Subject: Re: GPT guids
To: Jeff Rizzo <riz@tastylime.net>
From: Greg Oster <oster@cs.usask.ca>
List: tech-userlevel
Date: 12/18/2007 09:31:16
Jeff Rizzo writes:
> Greg Oster wrote:
> > jakllsch@kollasch.net writes:
> >   
> >
> >> Also, do we want the RAIDframe header at the beginning of the
> >> partition still? 
> >>     
> >
> > Personally, I'd still like to see the component label bits live in a 
> > separate partition (e.g. a "RAID metadata partition" that contains 
> > component labels for all RAID entities on that particular device..)
> >   
> 
> Have you given any thought to what you'd like this to look like?

Yes....

>  I'm in
> the midst of playing around with various GPT-related things, and while
> my initial instinct was just to make a partition type akin to the RAID
> disklabel type, if you've got ideas how things might be made better or
> more flexible, I'd like to hear them.  There's also enough types
> available :)  that changing this later probably wouldn't be that hard...
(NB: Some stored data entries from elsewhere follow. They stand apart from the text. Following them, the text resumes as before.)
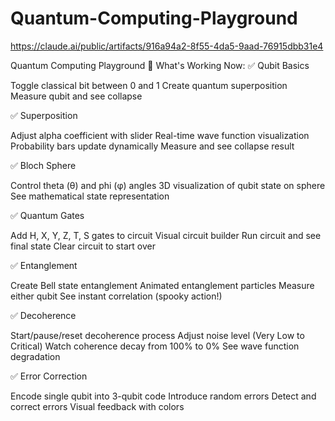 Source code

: # Quantum-Computing-Playground

https://claude.ai/public/artifacts/916a94a2-8f55-4da5-9aad-76915dbb31e4

Quantum Computing Playground
🎯 What's Working Now:
✅ Qubit Basics

Toggle classical bit between 0 and 1
Create quantum superposition
Measure qubit and see collapse

✅ Superposition

Adjust alpha coefficient with slider
Real-time wave function visualization
Probability bars update dynamically
Measure and see collapse result

✅ Bloch Sphere

Control theta (θ) and phi (φ) angles
3D visualization of qubit state on sphere
See mathematical state representation

✅ Quantum Gates

Add H, X, Y, Z, T, S gates to circuit
Visual circuit builder
Run circuit and see final state
Clear circuit to start over

✅ Entanglement

Create Bell state entanglement
Animated entanglement particles
Measure either qubit
See instant correlation (spooky action!)

✅ Decoherence

Start/pause/reset decoherence process
Adjust noise level (Very Low to Critical)
Watch coherence decay from 100% to 0%
See wave function degradation

✅ Error Correction

Encode single qubit into 3-qubit code
Introduce random errors
Detect and correct errors
Visual feedback with colors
So the plan I'd written up eons ago called for a FS_METADATA 
partition type (ala FS_RAID, etc.) to be added to disklabels.  Here 
are a few of my notes from 5 years ago... a lot has changed since 
then, so some of what is written here may no longer be relevant :-}

1) Create a new disklabel type called FS_METADATA.

2) A partition of type FS_METADATA would contain meta-data related to
the filesystems/RAID/partitioning of the given disk, as specified by
the disklabel.  Only one partition of type FS_METADATA is allowed per
disklabel.  Only the first FS_METADATA partition will be used if there
are more than one.

3) The FS_METADATA partition would begin with at least 64 blocks of
'empty space' (ala the component labels).  The idea here is that the
meta-data partition could be placed at the beginning of a disk, and
would not interfere with any disklabel, or (in the case of hp300, for
example, the first cylinder of the disk).

4) The first block of the FS_METADATA partition contains a FS_METADATA
header, which is used to contain the meta-meta data.

   a) The first integer of the first entry of the header would contain
a version number, indicating the version of the spec used to describe
the remainder of the FS_METADATA header, and of the rest of the
FS_METADATA partition.  For the current implemenation, the version
will be '1'.

   b) A second integer (and perhaps more?) contains a 'magic number',
which is used to determine that the header is valid.  The value of
this 'magic number' is TBA.

5) Version 1 of the FS_METADATA scheme deals only with fixed slots.
Each slot is N blocks (negotiable), with the idea being that the
metadata for a given disk would fit within (say) 10MB.  Given that
RAIDframe component labels are currently less than 1 block in size
(512 bytes), each slot could be 1 block, and thus for a 16-partition
disk, the entire size of the FS_METADATA partition could be a mere
40.5K. (32K for the 'empty space', 0.5K for the 'header', and 8K for
the 16 slots.)

6) For now, slots can contain exactly the same information as stored
in the current RAIDframe component labels.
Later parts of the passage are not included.